◆ **YOUR TASK**: Pull out every line with the word "angle" from the entries below.
══════════════════════════════
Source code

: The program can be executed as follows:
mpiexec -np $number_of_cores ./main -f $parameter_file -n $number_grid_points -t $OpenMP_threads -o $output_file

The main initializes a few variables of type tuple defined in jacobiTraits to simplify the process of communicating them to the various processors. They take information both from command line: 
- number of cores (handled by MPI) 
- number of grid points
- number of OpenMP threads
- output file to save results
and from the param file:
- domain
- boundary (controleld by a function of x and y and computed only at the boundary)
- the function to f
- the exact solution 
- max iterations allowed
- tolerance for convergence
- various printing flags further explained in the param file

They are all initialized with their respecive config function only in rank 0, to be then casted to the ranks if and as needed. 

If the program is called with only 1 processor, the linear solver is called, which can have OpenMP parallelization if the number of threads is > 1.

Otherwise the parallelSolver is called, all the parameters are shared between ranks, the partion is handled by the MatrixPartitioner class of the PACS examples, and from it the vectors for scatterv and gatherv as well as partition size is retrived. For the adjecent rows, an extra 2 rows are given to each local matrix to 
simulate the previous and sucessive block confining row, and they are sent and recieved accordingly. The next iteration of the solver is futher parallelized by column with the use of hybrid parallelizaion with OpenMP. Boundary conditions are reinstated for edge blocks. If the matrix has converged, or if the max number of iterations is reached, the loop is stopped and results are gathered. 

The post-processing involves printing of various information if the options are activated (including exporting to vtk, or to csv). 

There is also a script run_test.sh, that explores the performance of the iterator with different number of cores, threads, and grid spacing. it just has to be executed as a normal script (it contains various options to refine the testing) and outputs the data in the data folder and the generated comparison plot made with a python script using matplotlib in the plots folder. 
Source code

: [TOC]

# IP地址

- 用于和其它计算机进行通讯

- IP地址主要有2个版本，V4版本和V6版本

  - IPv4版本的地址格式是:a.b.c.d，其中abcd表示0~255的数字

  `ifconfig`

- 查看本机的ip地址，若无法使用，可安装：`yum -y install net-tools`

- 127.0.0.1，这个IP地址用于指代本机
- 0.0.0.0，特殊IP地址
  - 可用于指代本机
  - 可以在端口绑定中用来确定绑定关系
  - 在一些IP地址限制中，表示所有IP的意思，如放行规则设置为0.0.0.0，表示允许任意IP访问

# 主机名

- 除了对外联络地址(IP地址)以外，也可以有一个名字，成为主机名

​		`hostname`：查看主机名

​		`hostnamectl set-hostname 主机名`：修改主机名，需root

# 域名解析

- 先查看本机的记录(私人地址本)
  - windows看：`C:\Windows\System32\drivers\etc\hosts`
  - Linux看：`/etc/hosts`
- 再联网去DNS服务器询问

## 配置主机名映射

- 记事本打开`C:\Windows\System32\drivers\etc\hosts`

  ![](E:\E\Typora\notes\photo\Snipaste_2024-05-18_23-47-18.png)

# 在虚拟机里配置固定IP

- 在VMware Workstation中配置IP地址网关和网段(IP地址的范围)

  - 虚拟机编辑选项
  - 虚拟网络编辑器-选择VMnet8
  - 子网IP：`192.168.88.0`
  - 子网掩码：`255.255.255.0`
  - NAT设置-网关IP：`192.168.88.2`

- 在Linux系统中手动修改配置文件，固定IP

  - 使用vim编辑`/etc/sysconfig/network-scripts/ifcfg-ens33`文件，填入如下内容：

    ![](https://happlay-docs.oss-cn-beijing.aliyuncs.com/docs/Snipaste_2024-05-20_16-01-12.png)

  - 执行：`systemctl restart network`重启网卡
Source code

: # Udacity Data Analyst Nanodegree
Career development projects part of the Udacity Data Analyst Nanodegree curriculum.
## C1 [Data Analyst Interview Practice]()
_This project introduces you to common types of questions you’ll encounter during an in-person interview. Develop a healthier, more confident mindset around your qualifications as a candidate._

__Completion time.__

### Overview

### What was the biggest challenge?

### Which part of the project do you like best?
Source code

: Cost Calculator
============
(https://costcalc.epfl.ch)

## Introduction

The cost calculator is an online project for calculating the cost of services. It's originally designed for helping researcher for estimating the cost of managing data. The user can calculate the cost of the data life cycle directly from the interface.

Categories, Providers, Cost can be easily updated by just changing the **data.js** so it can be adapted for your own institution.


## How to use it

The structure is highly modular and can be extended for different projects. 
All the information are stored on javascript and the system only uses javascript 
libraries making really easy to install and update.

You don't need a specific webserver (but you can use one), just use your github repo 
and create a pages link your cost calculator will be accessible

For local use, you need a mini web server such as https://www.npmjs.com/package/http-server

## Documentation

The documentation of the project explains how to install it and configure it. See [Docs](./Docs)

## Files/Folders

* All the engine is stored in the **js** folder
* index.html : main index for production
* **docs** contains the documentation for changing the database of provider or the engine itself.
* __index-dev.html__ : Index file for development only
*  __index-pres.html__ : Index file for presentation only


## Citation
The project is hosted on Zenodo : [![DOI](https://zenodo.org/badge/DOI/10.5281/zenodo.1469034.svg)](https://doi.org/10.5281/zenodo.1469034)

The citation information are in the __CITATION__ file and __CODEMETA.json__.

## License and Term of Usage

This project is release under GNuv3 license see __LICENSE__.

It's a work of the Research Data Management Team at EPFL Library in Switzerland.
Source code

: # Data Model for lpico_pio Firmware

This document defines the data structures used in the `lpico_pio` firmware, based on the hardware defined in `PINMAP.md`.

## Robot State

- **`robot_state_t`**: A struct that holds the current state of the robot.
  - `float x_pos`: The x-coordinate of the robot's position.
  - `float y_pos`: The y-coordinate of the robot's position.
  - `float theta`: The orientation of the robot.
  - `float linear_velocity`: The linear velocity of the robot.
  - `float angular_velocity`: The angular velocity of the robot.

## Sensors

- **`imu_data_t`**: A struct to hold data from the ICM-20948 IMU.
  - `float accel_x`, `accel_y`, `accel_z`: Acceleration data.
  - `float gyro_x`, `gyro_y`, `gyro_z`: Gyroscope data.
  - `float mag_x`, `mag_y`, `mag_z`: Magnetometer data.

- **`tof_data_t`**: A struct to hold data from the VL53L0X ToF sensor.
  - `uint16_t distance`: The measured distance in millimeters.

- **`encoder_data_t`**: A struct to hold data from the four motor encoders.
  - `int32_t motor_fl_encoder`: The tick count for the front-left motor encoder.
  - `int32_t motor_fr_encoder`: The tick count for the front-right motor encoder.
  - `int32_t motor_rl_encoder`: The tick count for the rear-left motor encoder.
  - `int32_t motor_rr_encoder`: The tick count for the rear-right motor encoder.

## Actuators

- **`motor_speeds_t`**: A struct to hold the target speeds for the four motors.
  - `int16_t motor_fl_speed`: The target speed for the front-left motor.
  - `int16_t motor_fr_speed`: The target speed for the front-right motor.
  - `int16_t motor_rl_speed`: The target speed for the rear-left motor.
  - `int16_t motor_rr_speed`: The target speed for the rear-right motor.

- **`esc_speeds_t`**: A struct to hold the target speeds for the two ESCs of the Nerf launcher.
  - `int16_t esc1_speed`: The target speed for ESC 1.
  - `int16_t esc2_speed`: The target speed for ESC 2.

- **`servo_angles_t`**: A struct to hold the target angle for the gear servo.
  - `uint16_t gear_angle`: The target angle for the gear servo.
══════════════════════════════
◆ **ANSWER SECTION**:
- **`servo_angles_t`**: A struct to hold the target angle for the gear servo.
  - `uint16_t gear_angle`: The target angle for the gear servo.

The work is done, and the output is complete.